# Who to sell furs to???



## Waterloo Redtick (Nov 1, 2009)

Hello everyone,
I am posting this question in several locations in an attempt to have better chances of getting it answered. Please forgive me if you are annoyed by its re-posting

Hey all, I am new to coonhunting. I have some good mentors but I need to know where to sell mu furs. Everyone says that Willie Stephens (or Stevens, however you spell it) is a crook and a scoundrel. However, the same people that tell me this, continue to go to him themselves. So I have two questions:

1) What is the community opinion on Willie Stephens?
2) Is there anyone else in the area (I live in Jackson, so anywhere in Mid-Michigan) that I can sell to?

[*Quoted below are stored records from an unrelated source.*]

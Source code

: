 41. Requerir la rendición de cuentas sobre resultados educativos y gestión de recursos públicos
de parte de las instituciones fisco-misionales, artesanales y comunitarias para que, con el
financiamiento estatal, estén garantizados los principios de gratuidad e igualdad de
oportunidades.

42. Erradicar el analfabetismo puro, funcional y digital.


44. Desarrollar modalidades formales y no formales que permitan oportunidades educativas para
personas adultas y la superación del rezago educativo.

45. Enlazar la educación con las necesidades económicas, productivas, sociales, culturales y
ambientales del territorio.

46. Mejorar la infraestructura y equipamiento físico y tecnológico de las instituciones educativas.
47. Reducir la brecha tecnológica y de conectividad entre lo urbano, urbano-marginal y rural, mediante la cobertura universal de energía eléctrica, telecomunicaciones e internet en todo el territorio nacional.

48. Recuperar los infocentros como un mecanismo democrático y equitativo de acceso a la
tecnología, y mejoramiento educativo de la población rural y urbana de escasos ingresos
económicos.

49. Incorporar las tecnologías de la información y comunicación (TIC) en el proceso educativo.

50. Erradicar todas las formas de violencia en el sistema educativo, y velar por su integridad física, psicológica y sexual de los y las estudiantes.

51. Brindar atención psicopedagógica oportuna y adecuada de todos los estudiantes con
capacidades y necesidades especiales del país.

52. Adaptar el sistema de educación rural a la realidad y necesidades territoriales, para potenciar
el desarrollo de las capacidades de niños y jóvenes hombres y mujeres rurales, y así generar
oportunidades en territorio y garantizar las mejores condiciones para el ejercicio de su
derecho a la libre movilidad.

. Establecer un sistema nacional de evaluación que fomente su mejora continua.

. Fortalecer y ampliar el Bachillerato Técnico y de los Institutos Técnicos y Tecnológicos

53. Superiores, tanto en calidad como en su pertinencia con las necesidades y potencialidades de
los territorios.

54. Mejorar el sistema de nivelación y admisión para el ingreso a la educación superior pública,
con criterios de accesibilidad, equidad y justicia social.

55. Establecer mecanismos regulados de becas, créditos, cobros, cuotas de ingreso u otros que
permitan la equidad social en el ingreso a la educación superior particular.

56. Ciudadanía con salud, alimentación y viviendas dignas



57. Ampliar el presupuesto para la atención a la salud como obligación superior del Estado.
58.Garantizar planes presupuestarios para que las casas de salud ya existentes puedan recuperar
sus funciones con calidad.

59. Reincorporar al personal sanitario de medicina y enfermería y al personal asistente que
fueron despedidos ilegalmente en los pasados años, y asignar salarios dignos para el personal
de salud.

I heard about this Grunwold guy who travels around picking up furs. I guess he is based out of IN or IL and has a set run where he picks up firs at selected sites on selected times. Anyone else know of this guy and or can help me get in touch with him?

Thank you,
Evan


----------



## micooner (Dec 20, 2003)

here is another guy who runs a route 810-394-2664 his name is dennis and he buys for NAFA


----------



## CHASINEYES (Jun 3, 2007)

I sell to this guy. Just a few miles north of I-69 and east of lapeer.

Prey's Raw Furs
4428 Haines Road
Attica, MI 48412
Phone: (810) 724-0298


----------



## Waterloo Redtick (Nov 1, 2009)

Thanks guys for the quick info. Although Prey's is a bit of a drive for me, I will check it out. when I posted that question on another forum, someone was able to point me to for groenewold's furs. Although, this website will not allow me to post an external link until I have made 15 original posts. I have a close friend that recommends them and now that I know their route, I will probably go with them. more ideas are welcome though.

thanks,
Evan


----------



## griffondog (Dec 27, 2005)

If you want the best prices for your furs I would suggest the Michigan Trappers and Predator Callers fur sales. Here is a link.

http://www.michigan-sportsman.com/forum/showthread.php?t=297642

Griff


----------



## greenhead1984 (Nov 15, 2008)

What is a fair price for pelts these days?


----------